All the time, while this miracle is happening all across the Western World, somewhere in that world someone is planning the future for some of these wines. The wine list maker, a god in their own universe, is decreeing this one and that one, as if one were judging a beauty contest. Their very own Wine-Jurassic Park.

On the phone the dazzle from the bubbles still coursing their way through, one client asks me, “Do you have Tignanello? Do you have Sassicaia?” I am not even in Tuscany and yet these interlopers want to charge the stage. I ask the person why they would need such wines for their list, when it was first described as a casual, world-café, embodying the not-so-serious side of wine. Maybe a Grenache from the south of France, perhaps a Vermentino from the Maremma. A playful Torrontes from Argentina, or a sunburnt Primitivo from Apulia. How did these muscle-bound Tuscans cock-block their way past the line outside this disco?

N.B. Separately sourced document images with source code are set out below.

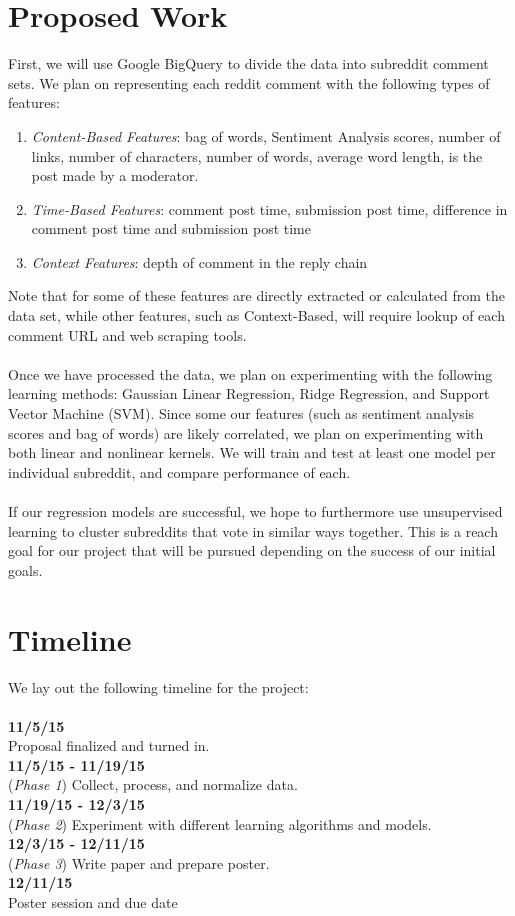 \documentclass[11pt, twocolumn]{article}
\begin{document}
\section{Proposed Work}
First, we will use Google BigQuery to divide the data into subreddit comment sets. We plan on representing each reddit comment with the following types of features:

\begin{enumerate}
	\item \textit{Content-Based Features}: bag of words, Sentiment Analysis \cite{sentiment} scores, number of links, number of characters, number of words, average word length, is the post made by a moderator.
	\item \textit{Time-Based Features}: comment post time, submission post time, difference in comment post time and submission post time
	\item \textit{Context Features}: depth of comment in the reply chain  
\end{enumerate}
Note that for some of these features are directly extracted or calculated from the data set, while other features, such as Context-Based, will require lookup of each comment URL and web scraping tools. 
\\ \\
Once we have processed the data, we plan on experimenting with the following learning methods: Gaussian Linear Regression, Ridge Regression, and Support Vector Machine (SVM). Since some our features (such as sentiment analysis scores and bag of words) are likely correlated, we plan on experimenting with both linear and nonlinear kernels. We will train and test at least one model per individual subreddit, and compare performance of each.
\\ \\
If our regression models are successful, we hope to furthermore use unsupervised learning to cluster subreddits that vote in similar ways together. This is a reach goal for our project that will be pursued depending on the success of our initial goals.

\section{Timeline}
We lay out the following timeline for the project: 
\\ \\
\textbf{11/5/15} \\ Proposal finalized and turned in. \\
\textbf{11/5/15 - 11/19/15} \\ (\textit{Phase 1}) Collect, process, and normalize data. \\
\textbf{11/19/15 - 12/3/15} \\ (\textit{Phase 2}) Experiment with different learning algorithms and models. \\
\textbf{12/3/15 - 12/11/15} \\ (\textit{Phase 3}) Write paper and prepare poster. \\
\textbf{12/11/15} \\ Poster session and due date \\
\end{document}
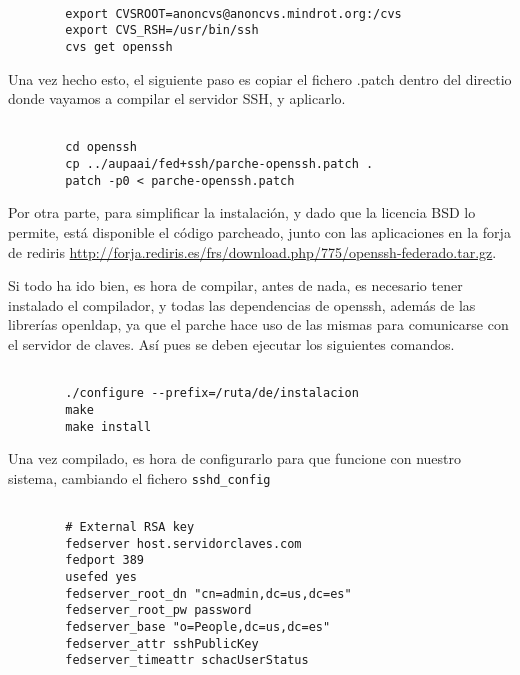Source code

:         \begin{verbatim}

        export CVSROOT=anoncvs@anoncvs.mindrot.org:/cvs
        export CVS_RSH=/usr/bin/ssh
        cvs get openssh

        \end{verbatim}

        Una vez hecho esto, el siguiente paso es copiar el fichero
        .patch dentro del directio donde vayamos a compilar el
        servidor SSH, y aplicarlo.

        \begin{verbatim}
        
        cd openssh
        cp ../aupaai/fed+ssh/parche-openssh.patch .
        patch -p0 < parche-openssh.patch

        \end{verbatim}

        Por otra parte, para simplificar la instalación, y dado que la
        licencia BSD lo permite, está disponible el código parcheado,
        junto con las aplicaciones en la forja de rediris
        \url{http://forja.rediris.es/frs/download.php/775/openssh-federado.tar.gz}.

        Si todo ha ido bien, es hora de compilar, antes de nada, es
        necesario tener instalado el compilador, y todas las
        dependencias de openssh, además de las librerías openldap, ya
        que el parche hace uso de las mismas para comunicarse con el
        servidor de claves. Así pues se deben ejecutar los siguientes
        comandos.

        \begin{verbatim}

        ./configure --prefix=/ruta/de/instalacion
        make
        make install

        \end{verbatim}

        Una vez compilado, es hora de configurarlo para que funcione
        con nuestro sistema, cambiando el fichero \texttt{sshd\_config}

        \begin{verbatim}

        # External RSA key
        fedserver host.servidorclaves.com
        fedport 389
        usefed yes
        fedserver_root_dn "cn=admin,dc=us,dc=es"
        fedserver_root_pw password
        fedserver_base "o=People,dc=us,dc=es"
        fedserver_attr sshPublicKey
        fedserver_timeattr schacUserStatus

        \end{verbatim}

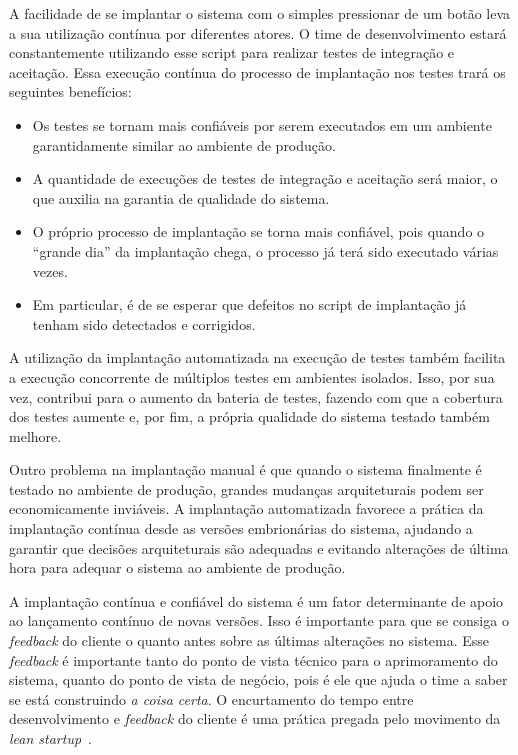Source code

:A facilidade de se implantar o sistema com o simples pressionar de um botão
leva a sua utilização contínua por diferentes atores.
O time de desenvolvimento estará constantemente utilizando esse script 
para realizar testes de integração e aceitação. 
Essa execução contínua do processo de implantação nos testes trará os seguintes benefícios:

\begin{itemize}
\item Os testes se tornam mais confiáveis por serem executados em um ambiente garantidamente similar ao ambiente de produção.
\item A quantidade de execuções de testes de integração e aceitação será maior, o que auxilia na garantia de qualidade do sistema.
\item O próprio processo de implantação se torna mais confiável, pois quando o ``grande dia'' da implantação chega, o processo já terá sido executado várias vezes.
\item Em particular, é de se esperar que defeitos no script de implantação já tenham sido detectados e corrigidos.
\end{itemize}

A utilização da implantação automatizada na execução de testes também
facilita a execução concorrente de múltiplos testes em ambientes isolados.
Isso, por sua vez, contribui para o aumento da bateria de testes, fazendo com que
a cobertura dos testes aumente e, por fim, a própria qualidade do sistema testado também melhore.

Outro problema na implantação manual é que quando o sistema finalmente é testado
no ambiente de produção, grandes mudanças arquiteturais podem ser economicamente inviáveis.
A implantação automatizada favorece a prática da implantação contínua desde as versões
embrionárias do sistema, ajudando a garantir que decisões arquiteturais são adequadas
e evitando alterações de última hora para adequar o sistema ao ambiente de produção.

A implantação contínua e confiável do sistema é um fator determinante de apoio ao lançamento
contínuo de novas versões. Isso é importante para que se consiga o \emph{feedback} do cliente
o quanto antes sobre as últimas alterações no sistema.
Esse \emph{feedback} é importante tanto do ponto de vista técnico para o aprimoramento do sistema,
quanto do ponto de vista de negócio, pois é ele que ajuda o time a saber se está construindo
\emph{a coisa certa}.
O encurtamento do tempo entre desenvolvimento e \emph{feedback} do cliente
é uma prática pregada pelo movimento da \emph{lean startup}~\cite{Ries2011Lean}.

“But no, why not? I need wines like this, my clientele needs them.” They do? Or do you like your women skinny and tall with long, shiny white legs, and so think all the rest of us do too? Perhaps some of us do not want this particular red wine, the dream of an old man, now. Maybe that wild yeast Vermentino calls to a new young set? I don’t know. I question the conventional. Always. Why not? Who's listening anyway?

On another call a young wine buyer, born and raised in France, texts me about a white wine from a small producer in Fiesole. Unable to accurately reply, I try again with my Vermentino from Maremma plea. This time someone is actually listening to me. “Ok, I will try it, you are the Italian wine ___, as if to display a sign of respect for my ancient experience. Thank you, my young French friend. You understand something my once-upon-a-time-in-America Italian cannot manage to conjure up. That people like me might actually know a thing or two about where people are going in wine in America. But no matter. The wine is bubbling up. The well-kept wine. And if need be, it can keep for another revolution.

Or we can simply uncork it and enjoy it ourselves, in the company of those who are going forward into an uncertain future. But a future, nonetheless with flavor and passion. And with the veil of presumption cast upon a river where there is no such thing a catch and release.